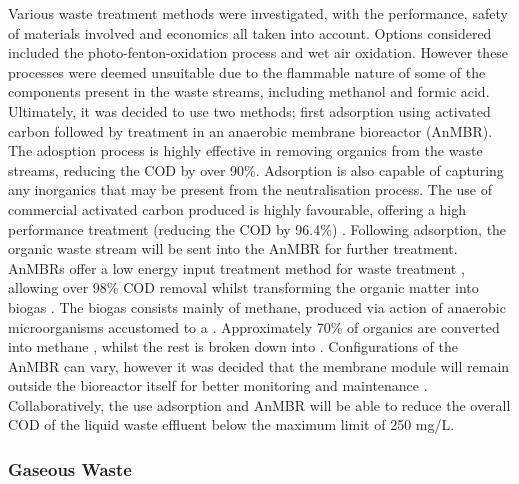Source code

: Various waste treatment methods were investigated, with the performance,  safety of materials involved and economics all taken into account. Options considered included the photo-fenton-oxidation process and wet air oxidation. However these processes were deemed unsuitable due to the flammable nature of some of the components present in the waste streams, including methanol and formic acid. Ultimately, it was decided to use two methods; first adsorption using activated carbon followed by treatment in an anaerobic membrane bioreactor (AnMBR). The adosption process is highly effective in removing organics from the waste streams, reducing the COD by over 90\%. Adsorption is also capable of capturing any inorganics that may be present from the neutralisation process. The use of commercial activated carbon produced is highly favourable,  offering a high performance treatment (reducing the COD by 96.4\%) \cite{aluyor_cod_2008}. Following adsorption, the organic waste stream will be sent into the AnMBR for further treatment. AnMBRs offer a low energy input treatment method for waste treatment \cite{maaz_anaerobic_2019}, allowing over 98\% COD removal whilst transforming the organic matter into biogas \cite{chen_brewery_2016}. The biogas consists mainly of methane, produced via action of anaerobic microorganisms accustomed to a  . Approximately 70\% of organics are converted into methane \cite{ariunbaatar_performance_2021}, whilst the rest is broken down into . Configurations of the AnMBR can vary, however it was decided that the membrane module will remain outside the bioreactor itself for better monitoring and maintenance \cite{maaz_anaerobic_2019}. Collaboratively, the use adsorption and AnMBR will be able to reduce the overall COD of the liquid waste effluent below the maximum limit of 250 mg/L. 

\subsubsection{Gaseous Waste}

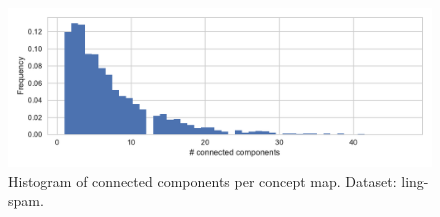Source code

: \begin{figure}[h]
\centering
\includegraphics[width=0.8\linewidth]{assets/figures/hist-connected-components-ling-spam-CMap.pdf}
\caption{Histogram of connected components per concept map. Dataset: ling-spam.}
\end{figure}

——————

Check each line above for the word "connected" and copy every line that has it.

**FINISHED TASK**
\includegraphics[width=0.8\linewidth]{assets/figures/hist-connected-components-ling-spam-CMap.pdf}
\caption{Histogram of connected components per concept map. Dataset: ling-spam.}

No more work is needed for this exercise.